This essay unfolds from an initial working hypothesis about the absence of a discursive unconscious from pre-unification Italian cultural history in general, and from its operatic history in particular. The sense of an Italian national culture evolves with the energies of the Risorgimento: the resurgence of Italy as a modern nation, which achieved political success with unification in the decade of the 1860s. In this light, the Risorgimento might be understood as a discourse of the ego. Its equation of subjectivity with desire, emotional excess, and cultural-political subversion found conscious articulation and representation in the operatic tradition.

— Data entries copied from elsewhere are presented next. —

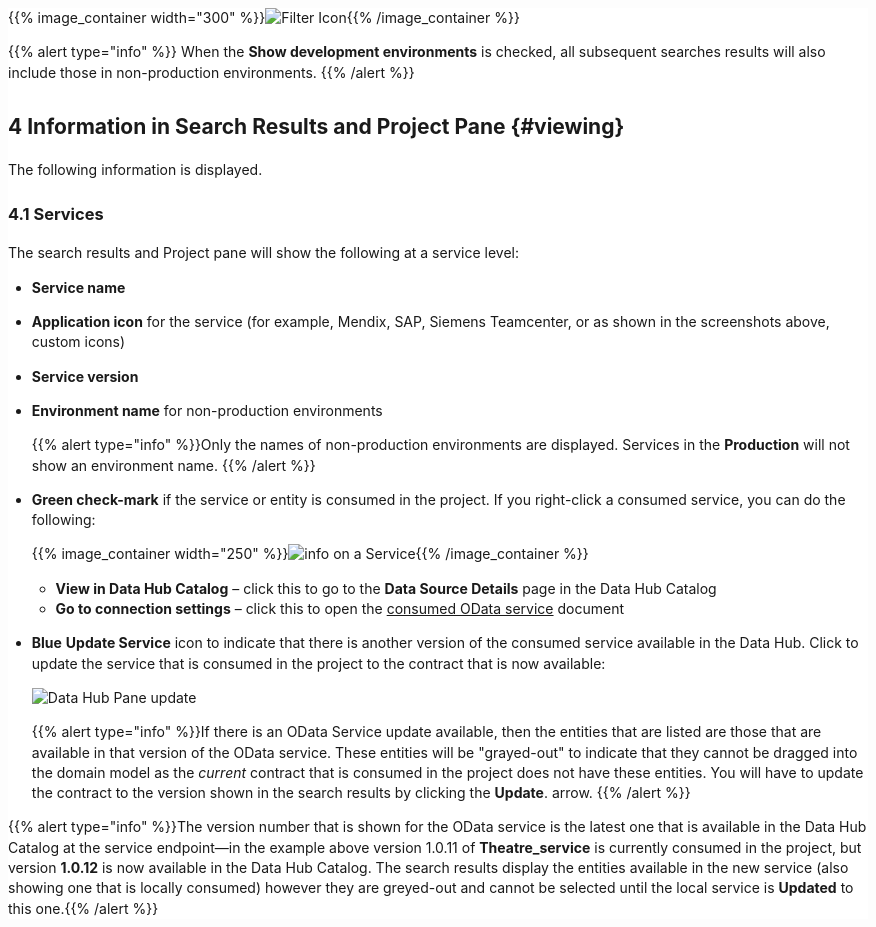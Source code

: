 {{% image_container width="300" %}}![Filter Icon](/attachments/refguide8/modeling/menus/view-menu/data-hub-pane/filter-icon.png){{% /image_container %}}

{{% alert type="info" %}}
When the **Show development environments** is checked, all subsequent searches results will also include those in non-production environments.
{{% /alert %}}

## 4 Information in Search Results and Project Pane {#viewing}

The following information is displayed.

### 4.1 Services

The search results and Project pane will show the following at a service level:

* **Service name**

*  **Application icon** for the service (for example, Mendix, SAP, Siemens Teamcenter, or as shown in the screenshots above, custom icons)

* **Service version**

*  **Environment name** for non-production environments

	{{% alert type="info" %}}Only the names of non-production environments are displayed. Services in the **Production** will not show an environment name. {{% /alert %}}

* **Green check-mark** if the service or entity is consumed in the project. If you right-click a consumed service, you can do the following:

  {{% image_container width="250" %}}![info on a Service](/attachments/refguide8/modeling/menus/view-menu/data-hub-pane/data-hub-pane-menu.png){{% /image_container %}}

  * **View in Data Hub Catalog** – click this to go to the **Data Source Details** page in the Data Hub Catalog
  * **Go to connection settings** – click this to open the [consumed OData service](/refguide8/consumed-odata-service/) document

*  **Blue** **Update Service** icon to indicate that there is another version of the consumed service available in the Data Hub. Click to update the service that is consumed in the project to the contract that is now available:

	![Data Hub Pane update](/attachments/refguide8/modeling/integration/consumed-odata-services/data-hub-pane-update.png)

	{{% alert type="info" %}}If there is an OData Service update available, then the entities that are listed are those that are available in that version of the OData service. These entities will be "grayed-out" to indicate that they cannot be dragged into the domain model as the *current* contract that is consumed in the project does not have these entities. You will have to update the contract to the version shown in the search results by clicking the **Update**. arrow. {{% /alert %}}

  {{% alert type="info" %}}The version number that is shown for the OData service is the latest one that is available in the Data Hub Catalog at the service endpoint—in the example above version 1.0.11 of **Theatre_service** is currently consumed in the project, but version **1.0.12** is now available in the Data Hub Catalog. The search results display the entities available in the new service (also showing one that is locally consumed) however they are greyed-out and cannot be selected until the local service is **Updated** to this one.{{% /alert %}}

This energy encountered its most convincing voice in Verdi's operas and operatic style. No matter what his personal politics and commitments may have been, his operatic style fused with the Risorgimento as assertions of the ego, where inner desire and social conflict appeared as realities fully understood, inhabited, and expressed. This fusion occurred at the level of the works themselves, their musical texture, and the psychological and musical texture of their characters. Individual and collective identities – embattled lovers, outsiders, and heroes – pursue their causes against outside, foreign, or superannuated antagonists.
Through the decade of the two unifications (1860–1870), however, this cluster began to break apart. As a result, the Risorgimento, the invention of national culture, and its project of “making Italians” opened a space of anxiety about the freedom and enslavement of the national ego.